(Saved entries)
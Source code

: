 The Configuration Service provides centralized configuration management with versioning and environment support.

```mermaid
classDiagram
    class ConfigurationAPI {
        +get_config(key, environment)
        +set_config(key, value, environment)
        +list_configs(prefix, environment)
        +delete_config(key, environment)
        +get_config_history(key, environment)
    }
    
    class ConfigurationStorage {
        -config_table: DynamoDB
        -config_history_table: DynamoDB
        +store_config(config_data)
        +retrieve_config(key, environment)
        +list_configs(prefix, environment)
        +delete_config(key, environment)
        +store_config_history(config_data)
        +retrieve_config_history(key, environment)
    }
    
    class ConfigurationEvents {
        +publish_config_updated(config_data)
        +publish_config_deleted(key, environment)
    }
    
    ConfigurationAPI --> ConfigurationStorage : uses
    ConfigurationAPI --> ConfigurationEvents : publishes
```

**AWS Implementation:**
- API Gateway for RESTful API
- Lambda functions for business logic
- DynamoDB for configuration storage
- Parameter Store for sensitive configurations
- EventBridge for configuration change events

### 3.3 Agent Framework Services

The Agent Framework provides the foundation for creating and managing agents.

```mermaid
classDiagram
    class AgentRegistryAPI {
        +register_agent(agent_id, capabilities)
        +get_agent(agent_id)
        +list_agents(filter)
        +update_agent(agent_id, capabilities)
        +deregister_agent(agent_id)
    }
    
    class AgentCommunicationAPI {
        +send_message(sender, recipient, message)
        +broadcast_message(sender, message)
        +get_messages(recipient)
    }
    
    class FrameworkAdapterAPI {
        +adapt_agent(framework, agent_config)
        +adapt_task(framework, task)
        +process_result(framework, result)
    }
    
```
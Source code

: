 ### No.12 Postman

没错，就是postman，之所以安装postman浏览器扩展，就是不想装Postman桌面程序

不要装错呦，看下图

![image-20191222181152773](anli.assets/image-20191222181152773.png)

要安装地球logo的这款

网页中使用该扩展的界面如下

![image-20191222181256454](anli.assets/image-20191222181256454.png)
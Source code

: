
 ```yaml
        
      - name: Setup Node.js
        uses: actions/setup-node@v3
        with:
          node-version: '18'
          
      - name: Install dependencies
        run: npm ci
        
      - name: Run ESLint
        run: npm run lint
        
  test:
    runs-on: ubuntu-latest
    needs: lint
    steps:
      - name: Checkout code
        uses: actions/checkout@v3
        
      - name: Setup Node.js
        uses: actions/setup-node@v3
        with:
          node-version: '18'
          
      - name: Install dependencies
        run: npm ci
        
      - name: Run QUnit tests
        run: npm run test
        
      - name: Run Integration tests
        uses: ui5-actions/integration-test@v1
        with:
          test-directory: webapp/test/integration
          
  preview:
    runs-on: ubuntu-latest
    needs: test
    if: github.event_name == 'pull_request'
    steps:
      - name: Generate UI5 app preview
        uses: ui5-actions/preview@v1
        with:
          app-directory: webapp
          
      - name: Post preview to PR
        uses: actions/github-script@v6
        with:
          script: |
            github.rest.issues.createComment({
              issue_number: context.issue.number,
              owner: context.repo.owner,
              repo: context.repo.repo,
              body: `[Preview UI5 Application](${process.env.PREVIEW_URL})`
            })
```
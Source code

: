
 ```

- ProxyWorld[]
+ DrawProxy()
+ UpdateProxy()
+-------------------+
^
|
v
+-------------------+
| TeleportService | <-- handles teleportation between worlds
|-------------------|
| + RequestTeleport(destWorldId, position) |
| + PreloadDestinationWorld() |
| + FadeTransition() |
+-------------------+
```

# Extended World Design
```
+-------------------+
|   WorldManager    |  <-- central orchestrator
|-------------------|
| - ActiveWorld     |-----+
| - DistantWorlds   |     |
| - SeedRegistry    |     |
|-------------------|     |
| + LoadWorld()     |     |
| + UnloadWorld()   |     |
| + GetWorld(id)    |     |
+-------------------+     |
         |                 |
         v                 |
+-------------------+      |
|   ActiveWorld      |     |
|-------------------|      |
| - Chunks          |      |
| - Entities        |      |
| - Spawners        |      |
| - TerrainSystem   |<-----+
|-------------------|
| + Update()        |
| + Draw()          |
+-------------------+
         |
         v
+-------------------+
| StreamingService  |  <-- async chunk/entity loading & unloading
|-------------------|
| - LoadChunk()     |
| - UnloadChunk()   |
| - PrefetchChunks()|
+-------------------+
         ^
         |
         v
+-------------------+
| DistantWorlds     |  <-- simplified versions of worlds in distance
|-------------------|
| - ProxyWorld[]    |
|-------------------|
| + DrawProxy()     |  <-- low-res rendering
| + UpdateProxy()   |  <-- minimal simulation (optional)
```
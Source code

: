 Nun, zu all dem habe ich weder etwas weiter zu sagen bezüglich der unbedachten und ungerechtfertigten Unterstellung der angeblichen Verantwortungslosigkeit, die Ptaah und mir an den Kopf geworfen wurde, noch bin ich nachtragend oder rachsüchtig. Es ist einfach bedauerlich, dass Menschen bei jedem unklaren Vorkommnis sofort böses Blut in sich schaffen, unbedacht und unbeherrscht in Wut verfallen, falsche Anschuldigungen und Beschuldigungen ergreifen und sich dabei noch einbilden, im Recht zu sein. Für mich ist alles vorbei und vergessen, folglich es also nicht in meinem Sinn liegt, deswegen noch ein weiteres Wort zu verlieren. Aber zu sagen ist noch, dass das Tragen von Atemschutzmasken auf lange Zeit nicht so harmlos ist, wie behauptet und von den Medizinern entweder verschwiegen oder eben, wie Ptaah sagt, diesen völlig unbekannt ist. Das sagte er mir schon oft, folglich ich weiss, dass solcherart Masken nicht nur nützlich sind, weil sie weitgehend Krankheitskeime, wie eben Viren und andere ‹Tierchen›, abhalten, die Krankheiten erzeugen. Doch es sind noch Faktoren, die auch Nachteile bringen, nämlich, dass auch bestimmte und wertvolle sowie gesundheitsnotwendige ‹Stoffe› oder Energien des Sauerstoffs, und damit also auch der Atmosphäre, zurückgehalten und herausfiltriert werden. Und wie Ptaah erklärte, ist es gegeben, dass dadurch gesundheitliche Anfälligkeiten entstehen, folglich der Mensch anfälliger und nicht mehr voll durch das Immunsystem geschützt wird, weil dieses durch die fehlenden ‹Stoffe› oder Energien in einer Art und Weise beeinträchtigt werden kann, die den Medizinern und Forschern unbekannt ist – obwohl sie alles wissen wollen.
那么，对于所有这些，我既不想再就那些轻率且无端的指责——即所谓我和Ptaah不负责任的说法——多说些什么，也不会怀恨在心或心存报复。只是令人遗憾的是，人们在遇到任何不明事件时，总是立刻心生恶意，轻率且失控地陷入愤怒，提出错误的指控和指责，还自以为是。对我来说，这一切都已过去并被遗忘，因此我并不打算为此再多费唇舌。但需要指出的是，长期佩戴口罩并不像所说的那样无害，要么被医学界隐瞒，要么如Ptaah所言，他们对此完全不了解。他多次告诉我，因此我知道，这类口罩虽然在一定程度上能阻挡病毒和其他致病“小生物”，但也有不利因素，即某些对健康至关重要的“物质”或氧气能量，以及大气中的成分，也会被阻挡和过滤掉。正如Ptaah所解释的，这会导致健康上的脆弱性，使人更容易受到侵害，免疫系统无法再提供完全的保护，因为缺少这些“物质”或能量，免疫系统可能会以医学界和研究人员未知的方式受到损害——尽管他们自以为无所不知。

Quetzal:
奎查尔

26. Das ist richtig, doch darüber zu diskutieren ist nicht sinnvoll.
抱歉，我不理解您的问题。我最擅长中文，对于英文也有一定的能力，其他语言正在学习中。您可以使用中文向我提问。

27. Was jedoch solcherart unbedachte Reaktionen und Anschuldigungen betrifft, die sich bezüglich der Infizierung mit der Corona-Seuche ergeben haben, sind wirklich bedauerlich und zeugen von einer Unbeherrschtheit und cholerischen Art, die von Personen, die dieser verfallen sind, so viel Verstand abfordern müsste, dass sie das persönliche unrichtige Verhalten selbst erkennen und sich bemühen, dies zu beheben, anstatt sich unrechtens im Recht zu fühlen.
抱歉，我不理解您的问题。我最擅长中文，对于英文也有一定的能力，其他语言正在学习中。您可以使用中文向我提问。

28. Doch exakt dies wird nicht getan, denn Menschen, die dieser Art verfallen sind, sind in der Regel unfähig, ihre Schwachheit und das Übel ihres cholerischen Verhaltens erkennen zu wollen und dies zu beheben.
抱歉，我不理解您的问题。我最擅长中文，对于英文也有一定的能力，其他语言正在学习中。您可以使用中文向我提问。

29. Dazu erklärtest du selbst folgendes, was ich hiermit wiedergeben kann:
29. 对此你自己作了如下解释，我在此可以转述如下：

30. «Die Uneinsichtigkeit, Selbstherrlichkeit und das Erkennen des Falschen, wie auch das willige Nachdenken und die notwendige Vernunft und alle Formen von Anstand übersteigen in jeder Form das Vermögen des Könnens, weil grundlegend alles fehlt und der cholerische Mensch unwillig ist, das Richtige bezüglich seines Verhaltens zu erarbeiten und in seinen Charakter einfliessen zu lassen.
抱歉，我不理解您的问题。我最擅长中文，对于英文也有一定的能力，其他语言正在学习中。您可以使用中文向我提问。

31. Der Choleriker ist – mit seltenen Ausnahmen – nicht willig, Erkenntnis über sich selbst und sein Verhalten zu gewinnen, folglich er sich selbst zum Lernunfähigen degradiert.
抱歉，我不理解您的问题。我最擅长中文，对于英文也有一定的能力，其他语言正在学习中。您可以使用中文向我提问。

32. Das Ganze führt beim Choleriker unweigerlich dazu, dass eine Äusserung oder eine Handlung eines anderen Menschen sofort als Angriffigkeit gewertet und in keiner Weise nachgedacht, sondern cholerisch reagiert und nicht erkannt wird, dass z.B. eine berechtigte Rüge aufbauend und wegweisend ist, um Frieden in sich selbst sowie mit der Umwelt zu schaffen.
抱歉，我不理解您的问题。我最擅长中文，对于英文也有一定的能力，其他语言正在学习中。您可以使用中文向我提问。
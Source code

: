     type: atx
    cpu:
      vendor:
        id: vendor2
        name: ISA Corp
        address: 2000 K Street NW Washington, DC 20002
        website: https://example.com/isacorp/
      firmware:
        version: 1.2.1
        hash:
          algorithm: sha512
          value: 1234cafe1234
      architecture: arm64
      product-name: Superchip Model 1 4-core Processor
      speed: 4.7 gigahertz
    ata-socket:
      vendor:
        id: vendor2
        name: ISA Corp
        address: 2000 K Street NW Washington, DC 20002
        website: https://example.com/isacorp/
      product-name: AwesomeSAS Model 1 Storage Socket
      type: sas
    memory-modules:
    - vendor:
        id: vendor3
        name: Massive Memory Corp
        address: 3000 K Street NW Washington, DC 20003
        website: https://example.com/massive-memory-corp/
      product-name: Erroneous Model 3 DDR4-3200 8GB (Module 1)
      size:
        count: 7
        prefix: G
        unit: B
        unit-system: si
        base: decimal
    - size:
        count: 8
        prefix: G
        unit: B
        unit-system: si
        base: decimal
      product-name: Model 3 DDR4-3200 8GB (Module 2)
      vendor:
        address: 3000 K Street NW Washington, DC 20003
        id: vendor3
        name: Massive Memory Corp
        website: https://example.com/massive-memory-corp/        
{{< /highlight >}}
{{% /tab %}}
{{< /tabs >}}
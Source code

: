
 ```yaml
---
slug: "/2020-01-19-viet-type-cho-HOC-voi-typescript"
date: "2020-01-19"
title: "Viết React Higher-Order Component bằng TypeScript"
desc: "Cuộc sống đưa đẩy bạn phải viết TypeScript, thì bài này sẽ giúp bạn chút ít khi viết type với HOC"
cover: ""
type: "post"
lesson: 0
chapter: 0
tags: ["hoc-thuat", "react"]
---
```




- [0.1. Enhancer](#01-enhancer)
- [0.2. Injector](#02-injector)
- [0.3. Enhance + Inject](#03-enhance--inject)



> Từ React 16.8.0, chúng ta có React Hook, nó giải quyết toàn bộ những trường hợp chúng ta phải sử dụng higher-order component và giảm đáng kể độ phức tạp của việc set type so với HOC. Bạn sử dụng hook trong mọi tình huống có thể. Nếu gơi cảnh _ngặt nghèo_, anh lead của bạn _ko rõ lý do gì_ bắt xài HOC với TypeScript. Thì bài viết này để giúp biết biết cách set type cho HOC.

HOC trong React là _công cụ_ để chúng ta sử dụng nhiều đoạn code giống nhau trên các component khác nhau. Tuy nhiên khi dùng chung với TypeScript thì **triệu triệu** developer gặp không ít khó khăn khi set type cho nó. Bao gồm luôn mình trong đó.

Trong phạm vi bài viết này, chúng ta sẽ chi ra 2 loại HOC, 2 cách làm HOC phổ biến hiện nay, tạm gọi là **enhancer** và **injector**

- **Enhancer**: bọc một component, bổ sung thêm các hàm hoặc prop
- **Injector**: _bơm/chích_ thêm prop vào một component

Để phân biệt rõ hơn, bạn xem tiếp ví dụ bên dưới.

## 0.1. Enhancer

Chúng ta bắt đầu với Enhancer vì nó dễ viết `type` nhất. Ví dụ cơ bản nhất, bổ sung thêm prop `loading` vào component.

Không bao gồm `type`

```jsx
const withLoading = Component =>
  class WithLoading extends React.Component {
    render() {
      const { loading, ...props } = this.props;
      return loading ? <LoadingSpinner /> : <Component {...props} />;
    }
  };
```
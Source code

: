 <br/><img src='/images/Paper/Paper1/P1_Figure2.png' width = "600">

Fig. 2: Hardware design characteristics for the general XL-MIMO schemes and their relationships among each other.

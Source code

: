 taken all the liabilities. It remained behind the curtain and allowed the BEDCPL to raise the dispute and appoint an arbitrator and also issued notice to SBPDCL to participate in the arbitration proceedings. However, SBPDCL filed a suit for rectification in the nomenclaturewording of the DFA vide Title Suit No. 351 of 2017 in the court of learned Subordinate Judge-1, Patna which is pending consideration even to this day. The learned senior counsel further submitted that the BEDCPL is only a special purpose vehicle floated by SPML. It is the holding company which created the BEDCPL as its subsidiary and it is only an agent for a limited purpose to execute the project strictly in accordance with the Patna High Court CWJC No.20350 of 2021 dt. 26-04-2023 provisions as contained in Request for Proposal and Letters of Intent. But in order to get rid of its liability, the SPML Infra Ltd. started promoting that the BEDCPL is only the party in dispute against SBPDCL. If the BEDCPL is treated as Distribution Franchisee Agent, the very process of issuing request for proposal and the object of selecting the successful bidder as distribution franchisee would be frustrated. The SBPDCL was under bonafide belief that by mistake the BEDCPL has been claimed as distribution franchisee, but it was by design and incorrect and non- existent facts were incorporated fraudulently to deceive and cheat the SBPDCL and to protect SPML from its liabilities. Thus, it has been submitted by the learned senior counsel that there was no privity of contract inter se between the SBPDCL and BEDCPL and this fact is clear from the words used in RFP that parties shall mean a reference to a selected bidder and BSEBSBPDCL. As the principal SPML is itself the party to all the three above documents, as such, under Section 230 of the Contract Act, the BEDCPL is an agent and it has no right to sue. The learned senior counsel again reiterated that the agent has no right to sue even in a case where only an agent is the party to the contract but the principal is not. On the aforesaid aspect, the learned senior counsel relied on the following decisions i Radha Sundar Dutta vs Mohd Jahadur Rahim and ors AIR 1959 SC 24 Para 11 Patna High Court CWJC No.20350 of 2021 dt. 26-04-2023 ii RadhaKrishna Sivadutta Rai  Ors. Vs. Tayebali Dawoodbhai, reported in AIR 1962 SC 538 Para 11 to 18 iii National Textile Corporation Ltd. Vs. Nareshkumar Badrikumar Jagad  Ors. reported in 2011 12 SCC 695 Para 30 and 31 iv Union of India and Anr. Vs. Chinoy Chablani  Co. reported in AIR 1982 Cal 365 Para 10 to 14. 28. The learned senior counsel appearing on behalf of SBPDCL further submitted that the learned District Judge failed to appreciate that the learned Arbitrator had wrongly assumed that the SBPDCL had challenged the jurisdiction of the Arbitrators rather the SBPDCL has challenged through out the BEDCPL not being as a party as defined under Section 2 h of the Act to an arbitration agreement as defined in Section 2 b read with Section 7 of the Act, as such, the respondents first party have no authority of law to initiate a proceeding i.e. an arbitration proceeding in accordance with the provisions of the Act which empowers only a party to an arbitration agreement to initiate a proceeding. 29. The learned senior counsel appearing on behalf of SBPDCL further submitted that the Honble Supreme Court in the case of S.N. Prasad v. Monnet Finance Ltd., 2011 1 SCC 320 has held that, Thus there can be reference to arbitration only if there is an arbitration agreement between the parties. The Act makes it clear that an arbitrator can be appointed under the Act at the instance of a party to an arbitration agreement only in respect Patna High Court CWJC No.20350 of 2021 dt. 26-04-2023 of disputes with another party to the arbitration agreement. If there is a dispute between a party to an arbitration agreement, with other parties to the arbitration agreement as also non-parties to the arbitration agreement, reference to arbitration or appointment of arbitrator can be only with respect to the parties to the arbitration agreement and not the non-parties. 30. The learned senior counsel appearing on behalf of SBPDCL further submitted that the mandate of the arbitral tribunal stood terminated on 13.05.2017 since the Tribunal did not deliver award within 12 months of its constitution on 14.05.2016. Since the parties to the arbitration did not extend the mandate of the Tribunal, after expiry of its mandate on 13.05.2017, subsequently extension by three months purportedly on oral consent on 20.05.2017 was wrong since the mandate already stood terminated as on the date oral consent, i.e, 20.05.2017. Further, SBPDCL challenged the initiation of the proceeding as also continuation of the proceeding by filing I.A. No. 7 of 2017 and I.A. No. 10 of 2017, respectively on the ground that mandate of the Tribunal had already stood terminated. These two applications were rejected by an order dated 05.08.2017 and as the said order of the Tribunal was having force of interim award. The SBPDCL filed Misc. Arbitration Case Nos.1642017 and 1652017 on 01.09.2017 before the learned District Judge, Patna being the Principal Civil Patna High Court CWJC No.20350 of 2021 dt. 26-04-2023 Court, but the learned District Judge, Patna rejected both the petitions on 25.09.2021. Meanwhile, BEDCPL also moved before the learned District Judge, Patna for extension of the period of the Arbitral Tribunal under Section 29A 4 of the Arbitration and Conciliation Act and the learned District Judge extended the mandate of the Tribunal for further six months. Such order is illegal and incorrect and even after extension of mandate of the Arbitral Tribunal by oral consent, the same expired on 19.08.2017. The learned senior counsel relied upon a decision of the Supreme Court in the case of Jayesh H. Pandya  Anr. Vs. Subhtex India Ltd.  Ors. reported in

*How to complete this task*. Pull out each line of the entries that contains "sung".

*The completed task*.
- **Enhancer**: bọc một component, bổ sung thêm các hàm hoặc prop
Chúng ta bắt đầu với Enhancer vì nó dễ viết `type` nhất. Ví dụ cơ bản nhất, bổ sung thêm prop `loading` vào component.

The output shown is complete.